Call him the Ishmael of Language.
He is witness to a discipline tempest-tossed by television, marooned in the classroom and now being dragged to the bottom by the Internet, the Great White Whale of modern communication.
``Where is the grace of Cicero? The style of Johnson? The delicious prose of Dante?'' laments Taylor, who keeps a watch on words from his home in Wichita, Kan. ``Gone in the frothy scum on the decks of the Pequod.''
Defenders of English mourn a bygone era when readers knew that penguins flock in a colony, cranes congregate in a herd and larks gather in an exultation.
``I remember distinctly doing adverb clauses and adjective clauses,'' says Mary Anne Jameson, a high school English teacher from Cocoa, Fla. ``All that went out in the '60s, when everyone was doing his own thing.''
Alas, fewer people read the classics these days. They watch television instead.
What they hear is terrifying.
For example, a news anchor in the Midwest recently described an automobile accident in which a man was killed and his wife survived. The newsman solemnly intoned: ``The man died leaving she and the young son to grieve for him.''
Once again, Taylor felt the stinging froth from the Pequod's bloodied decks.

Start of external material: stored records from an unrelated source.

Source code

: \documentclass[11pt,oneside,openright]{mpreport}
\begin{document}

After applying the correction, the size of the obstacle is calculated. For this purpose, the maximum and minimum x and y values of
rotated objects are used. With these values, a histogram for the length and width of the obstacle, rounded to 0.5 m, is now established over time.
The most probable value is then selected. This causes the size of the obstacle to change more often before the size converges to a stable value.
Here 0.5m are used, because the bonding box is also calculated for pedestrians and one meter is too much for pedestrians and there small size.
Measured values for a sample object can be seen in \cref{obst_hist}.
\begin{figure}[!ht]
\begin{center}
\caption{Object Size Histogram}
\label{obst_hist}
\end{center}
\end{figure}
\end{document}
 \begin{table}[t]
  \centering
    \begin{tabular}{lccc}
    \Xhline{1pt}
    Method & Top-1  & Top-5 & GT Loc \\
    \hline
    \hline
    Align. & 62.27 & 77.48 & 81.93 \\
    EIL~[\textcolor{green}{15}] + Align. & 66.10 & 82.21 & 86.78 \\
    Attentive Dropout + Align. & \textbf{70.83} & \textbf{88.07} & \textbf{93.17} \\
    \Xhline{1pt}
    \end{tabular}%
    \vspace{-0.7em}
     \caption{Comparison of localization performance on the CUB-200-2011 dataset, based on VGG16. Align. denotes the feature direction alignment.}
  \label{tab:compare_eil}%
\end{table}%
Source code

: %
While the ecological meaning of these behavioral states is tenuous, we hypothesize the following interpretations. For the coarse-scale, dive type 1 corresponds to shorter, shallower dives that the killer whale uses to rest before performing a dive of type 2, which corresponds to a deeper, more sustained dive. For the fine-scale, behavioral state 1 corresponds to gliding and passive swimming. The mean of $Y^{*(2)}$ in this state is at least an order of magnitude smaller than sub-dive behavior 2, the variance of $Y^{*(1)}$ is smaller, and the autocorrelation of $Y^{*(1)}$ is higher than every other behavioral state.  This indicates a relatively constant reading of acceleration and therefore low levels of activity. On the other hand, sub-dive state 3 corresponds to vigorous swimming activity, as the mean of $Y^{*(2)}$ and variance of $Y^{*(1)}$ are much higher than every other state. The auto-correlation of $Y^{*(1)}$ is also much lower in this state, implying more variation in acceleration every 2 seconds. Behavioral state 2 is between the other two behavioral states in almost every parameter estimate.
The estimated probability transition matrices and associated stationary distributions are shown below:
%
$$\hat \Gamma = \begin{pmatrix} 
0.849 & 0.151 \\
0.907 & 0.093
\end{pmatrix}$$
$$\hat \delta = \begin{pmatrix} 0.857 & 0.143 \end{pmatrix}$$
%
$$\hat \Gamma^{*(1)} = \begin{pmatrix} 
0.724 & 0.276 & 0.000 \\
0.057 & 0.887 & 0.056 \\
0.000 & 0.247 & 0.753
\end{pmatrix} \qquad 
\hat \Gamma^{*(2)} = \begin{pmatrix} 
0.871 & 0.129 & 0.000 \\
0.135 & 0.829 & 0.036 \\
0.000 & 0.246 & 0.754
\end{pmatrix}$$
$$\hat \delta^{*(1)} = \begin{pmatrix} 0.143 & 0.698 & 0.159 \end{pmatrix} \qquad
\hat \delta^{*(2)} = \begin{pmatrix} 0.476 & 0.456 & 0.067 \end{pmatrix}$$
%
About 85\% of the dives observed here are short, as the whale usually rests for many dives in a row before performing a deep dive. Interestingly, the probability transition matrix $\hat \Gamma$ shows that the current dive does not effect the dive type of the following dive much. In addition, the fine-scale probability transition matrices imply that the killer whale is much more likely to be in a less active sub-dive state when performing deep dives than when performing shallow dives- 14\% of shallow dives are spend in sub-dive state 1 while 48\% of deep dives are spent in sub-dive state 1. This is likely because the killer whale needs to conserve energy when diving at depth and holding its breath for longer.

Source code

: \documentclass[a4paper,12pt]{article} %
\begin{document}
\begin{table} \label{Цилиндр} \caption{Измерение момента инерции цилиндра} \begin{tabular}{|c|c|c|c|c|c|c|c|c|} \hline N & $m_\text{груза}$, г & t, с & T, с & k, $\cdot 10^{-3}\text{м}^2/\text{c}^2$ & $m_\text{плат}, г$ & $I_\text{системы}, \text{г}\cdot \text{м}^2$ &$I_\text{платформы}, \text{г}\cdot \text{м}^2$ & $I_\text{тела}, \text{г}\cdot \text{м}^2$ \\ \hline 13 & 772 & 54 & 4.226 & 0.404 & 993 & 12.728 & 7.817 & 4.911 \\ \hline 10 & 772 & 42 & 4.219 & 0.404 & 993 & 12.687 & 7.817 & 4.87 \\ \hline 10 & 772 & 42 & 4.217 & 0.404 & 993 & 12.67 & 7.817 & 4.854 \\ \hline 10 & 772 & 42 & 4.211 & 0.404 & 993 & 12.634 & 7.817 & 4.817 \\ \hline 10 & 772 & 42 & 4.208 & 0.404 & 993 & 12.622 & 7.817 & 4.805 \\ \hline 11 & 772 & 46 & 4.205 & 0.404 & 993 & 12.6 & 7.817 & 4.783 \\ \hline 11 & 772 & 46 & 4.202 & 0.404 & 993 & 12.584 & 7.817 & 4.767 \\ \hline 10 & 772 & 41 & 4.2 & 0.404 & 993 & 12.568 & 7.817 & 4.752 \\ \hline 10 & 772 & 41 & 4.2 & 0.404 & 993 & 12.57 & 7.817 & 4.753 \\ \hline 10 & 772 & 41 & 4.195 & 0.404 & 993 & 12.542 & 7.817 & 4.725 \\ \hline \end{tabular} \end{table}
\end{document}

``AAAArgh!'' laments the retiree with a Ph.D. in English literature. ``No wonder kids are having problems with grammar.''
The newsman, were he grammatically vigilant, would have said: ``The man died leaving her and the young son to grieve for him.''
Taylor and his ilk bristle at the young woman on the Tylenol Sinus commercial who chirps about an upcoming outing: ``We do it every year, just Dad and me.''
``Dad and I!'' the Grammar Police exclaim. ``Dad and I!''
Even the watchdogs of language throw a bone to those who uphold English. Taylor and his friends laud Internet sites that are grammatically flawless, such as the U.S. Navy's Web page on the structure and operation of submarines (www.csg9.trfb.navy.mil/html/ssbn.htm).
Those who harpoon the Internet will be happy to learn that the grammar lifeboats have been launched. Among those providing guidance to the linguistically lost at sea is Grammar Girl, a caped cartoon blonde with a ``G'' on her chest. Her grammatically correct comrades include the august Lydbury English Centre; the Grammar Queen; and the Grammar and Style Guide.

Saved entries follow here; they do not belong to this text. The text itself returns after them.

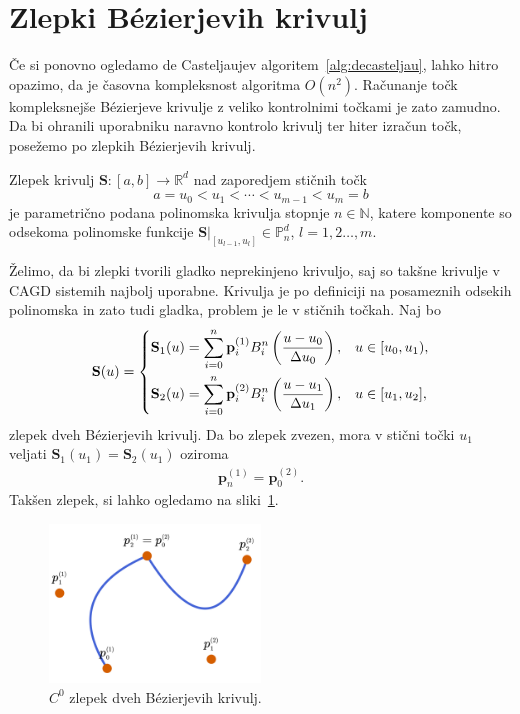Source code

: \documentclass[isrm2, tisk]{fmfdelo}
\newcommand{\R}{\mathbb R}
\newcommand{\N}{\mathbb N}
\newcommand{\Pn}{\mathbb P_n}
\newcommand{\p}{\mathbf{p}}
\begin{document}
    \section{Zlepki Bézierjevih krivulj}
    Če si ponovno ogledamo de Casteljaujev algoritem~\ref{alg:decasteljau}, lahko hitro opazimo, da je časovna kompleksnost algoritma $O(n^2)$.
    Računanje točk kompleksnejše Bézierjeve krivulje z veliko kontrolnimi točkami je zato zamudno.
    Da bi ohranili uporabniku naravno kontrolo krivulj ter hiter izračun točk, posežemo po zlepkih Bézierjevih krivulj.
    \begin{definicija}
        Zlepek krivulj $\mathbf{S}:[a,b]\to \R^d$ nad zaporedjem stičnih točk \[a=u_0 < u_1 < \cdots < u_{m-1} < u_m = b\] je parametrično podana polinomska krivulja stopnje $n\in\N$, katere komponente so odsekoma polinomske funkcije $\mathbf{S}|_{[u_{l-1},u_l]} \in \Pn^d$, $l=1,2\ldots,m$.
    \end{definicija}
    \noindent Želimo, da bi zlepki tvorili gladko neprekinjeno krivuljo, saj so takšne krivulje v CAGD sistemih najbolj uporabne.
    Krivulja je po definiciji na posameznih odsekih polinomska in zato tudi gladka, problem je le v stičnih točkah.
    Naj bo
    \begin{align}
        \mathbf{S}(u) = \begin{dcases}
                            \mathbf{S}_1(u) = \sum_{i=0}^n \p_i^{(1)}B_i^n\left(\frac{u-u_0}{\Delta u_0}\right), & u \in [u_0,u_1),  \\
                            \mathbf{S}_2(u) = \sum_{i=0}^n \p_i^{(2)}B_i^n\left(\frac{u-u_1}{\Delta u_1}\right), & u \in [u_1,u_2],
        \end{dcases} \label{eq:zlepek-def}
    \end{align}
    zlepek dveh Bézierjevih krivulj.
    Da bo zlepek zvezen, mora v stični točki $u_1$ veljati $\mathbf{S}_1(u_1) = \mathbf{S}_2(u_1)$ oziroma
    \begin{align}
        \label{c0-zlepek-ref}
        \p_n^{(1)} = \p_0^{(2)}.
    \end{align}
    Takšen zlepek, si lahko ogledamo na sliki~\ref{fig:zlepek-c0}.
    \begin{figure}[h]
        \centering
        \includegraphics[width = 0.50\textwidth]{images/zlepek-c0}
        \caption{$C^0$ zlepek dveh Bézierjevih krivulj.}
        \label{fig:zlepek-c0}
    \end{figure}
\end{document}
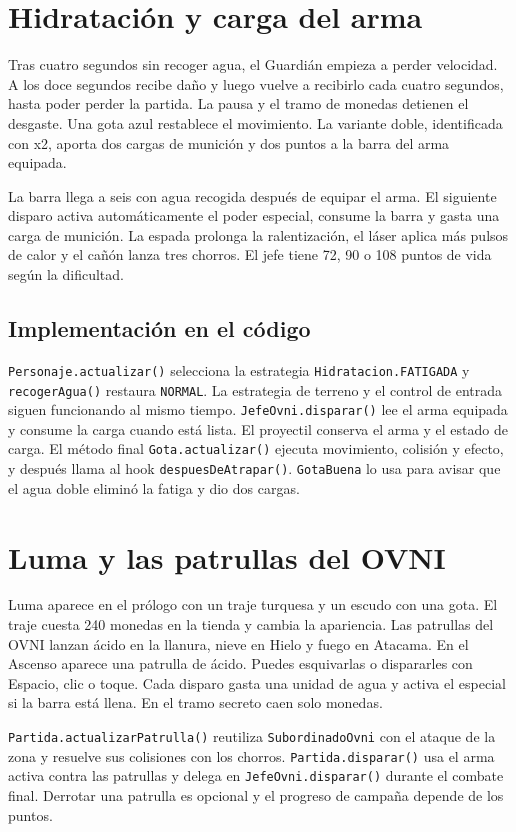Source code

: \section{Hidratación y carga del arma}
Tras cuatro segundos sin recoger agua, el Guardián empieza a perder velocidad. A los doce segundos recibe daño y luego vuelve a recibirlo cada cuatro segundos, hasta poder perder la partida. La pausa y el tramo de monedas detienen el desgaste. Una gota azul restablece el movimiento. La variante doble, identificada con x2, aporta dos cargas de munición y dos puntos a la barra del arma equipada.

La barra llega a seis con agua recogida después de equipar el arma. El siguiente disparo activa automáticamente el poder especial, consume la barra y gasta una carga de munición. La espada prolonga la ralentización, el láser aplica más pulsos de calor y el cañón lanza tres chorros. El jefe tiene 72, 90 o 108 puntos de vida según la dificultad.

\subsection{Implementación en el código}
\texttt{Personaje.actualizar()} selecciona la estrategia \texttt{Hidratacion.FATIGADA} y \texttt{recogerAgua()} restaura \texttt{NORMAL}. La estrategia de terreno y el control de entrada siguen funcionando al mismo tiempo. \texttt{JefeOvni.disparar()} lee el arma equipada y consume la carga cuando está lista. El proyectil conserva el arma y el estado de carga. El método final \texttt{Gota.actualizar()} ejecuta movimiento, colisión y efecto, y después llama al hook \texttt{despuesDeAtrapar()}. \texttt{GotaBuena} lo usa para avisar que el agua doble eliminó la fatiga y dio dos cargas.


\section{Luma y las patrullas del OVNI}
Luma aparece en el prólogo con un traje turquesa y un escudo con una gota. El traje cuesta 240 monedas en la tienda y cambia la apariencia. Las patrullas del OVNI lanzan ácido en la llanura, nieve en Hielo y fuego en Atacama. En el Ascenso aparece una patrulla de ácido. Puedes esquivarlas o dispararles con Espacio, clic o toque. Cada disparo gasta una unidad de agua y activa el especial si la barra está llena. En el tramo secreto caen solo monedas.

\texttt{Partida.actualizarPatrulla()} reutiliza \texttt{SubordinadoOvni} con el ataque de la zona y resuelve sus colisiones con los chorros. \texttt{Partida.disparar()} usa el arma activa contra las patrullas y delega en \texttt{JefeOvni.disparar()} durante el combate final. Derrotar una patrulla es opcional y el progreso de campaña depende de los puntos.
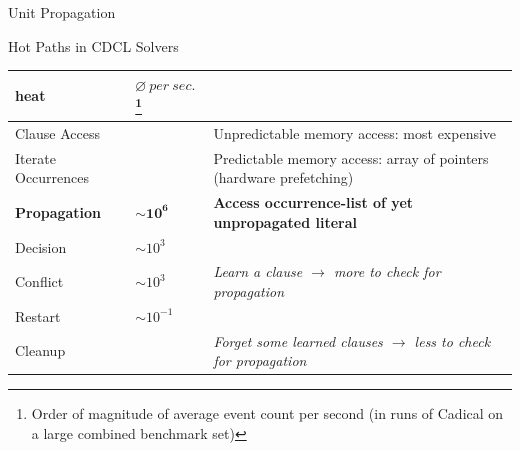 \documentclass[t]{sdqbeamer}
\begin{document}

\begin{frame}{Unit Propagation}
\begin{block}{Hot Paths in CDCL Solvers}
\renewcommand{\arraystretch}{1.5}
\begin{tabularx}{\linewidth}{l|l|X}
    \bf heat & $\varnothing~per~sec.$\footnote{Order of magnitude of average event count per second (in runs of Cadical on a large combined benchmark set)} & \\
    \hline
    \cellcolor{heat0} Clause Access & & Unpredictable memory access: most expensive\\
    \cellcolor{heat1} Iterate Occurrences & & Predictable memory access: array of pointers (hardware prefetching)\\ 
    \cellcolor{heat2} \bf Propagation & $\mathbf{\sim 10^6}$ & \bf Access occurrence-list of yet unpropagated literal\\
    \hline
    \cellcolor{heat4} Decision & $\sim 10^3$ & \\
    \cellcolor{heat5} Conflict & $\sim 10^3$ & \it Learn a clause $\rightarrow$ more to check for propagation\\
    \cellcolor{heat6} Restart & $\sim 10^{-1}$ & \\
    \cellcolor{heat7} Cleanup & & \it Forget some learned clauses $\rightarrow$ less to check for propagation
\end{tabularx}
\end{block}
\end{frame}
\end{document}
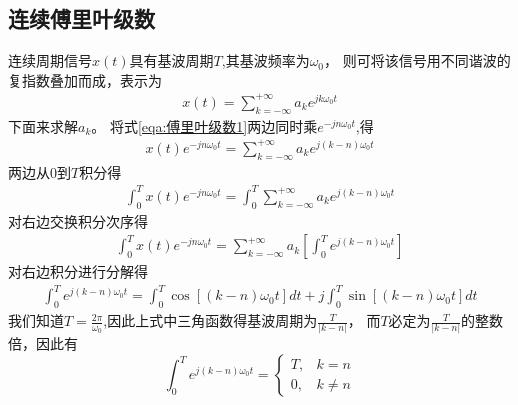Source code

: \subsection{连续傅里叶级数}

连续周期信号$x(t)$具有基波周期$T$,其基波频率为$\omega_{0}$，
则可将该信号用不同谐波的复指数叠加而成，表示为
\begin{equation}
    \begin{aligned}
        x(t) = \sum_{k=-\infty}^{+\infty}a_{k}e^{jk\omega_{0}t}
    \end{aligned}
    \label{eqa:傅里叶级数1}
\end{equation}
下面来求解$a_{k}$。
将式\ref{eqa:傅里叶级数1}两边同时乘$e^{-jn\omega_{0}t}$,得
\begin{equation}
    \begin{aligned}
        x(t)e^{-jn\omega_{0}t} = \sum_{k=-\infty}^{+\infty}a_{k}e^{j(k-n)\omega_{0}t}
    \end{aligned}
    \label{eqa:傅里叶级数2}
\end{equation}
两边从$0$到$T$积分得
\begin{equation}
    \begin{aligned}
        \int_{0}^{T}x(t)e^{-jn\omega_{0}t} = 
        \int_{0}^{T}\sum_{k=-\infty}^{+\infty}a_{k}e^{j(k-n)\omega_{0}t}
    \end{aligned}
    \label{eqa:傅里叶级数3}
\end{equation}
对右边交换积分次序得
\begin{equation}
    \begin{aligned}
        \int_{0}^{T}x(t)e^{-jn\omega_{0}t} = 
        \sum_{k=-\infty}^{+\infty}a_{k}[\int_{0}^{T}e^{j(k-n)\omega_{0}t}]
    \end{aligned}
    \label{eqa:傅里叶级数4}
\end{equation}
对右边积分进行分解得
\begin{equation}
    \begin{aligned}
        \int_{0}^{T}e^{j(k-n)\omega_{0}t} = 
        \int_{0}^{T}\cos[(k-n)\omega_{0}t]dt + j\int_{0}^{T}\sin[(k-n)\omega_{0}t]dt
    \end{aligned}
    \label{eqa:傅里叶级数5}
\end{equation}
我们知道$T = \frac{2\pi}{\omega_{0}}$,因此上式中三角函数得基波周期为$\frac{T}{|k-n|}$，
而$T$必定为$\frac{T}{|k-n|}$的整数倍，因此有
\begin{equation}
    \int_{0}^{T}e^{j(k-n)\omega_{0}t} = 
    \left\{
    \begin{aligned}
        T,&k=n\\
        0,&k\neq n
    \end{aligned}
    \right.
    \label{eqa:傅里叶级数6}
\end{equation}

In terms of proper usage, the Internet itself raises questions. In fact, the Grammar Lady (www.grammarlady.com) received a recent challenge on that front:
Q: Is there an appropriate way to list a Web site in a bibliography?
A: List the address, with only the punctuation needed for complete access to the Web site; the date the author consulted the site is listed in parentheses at the end.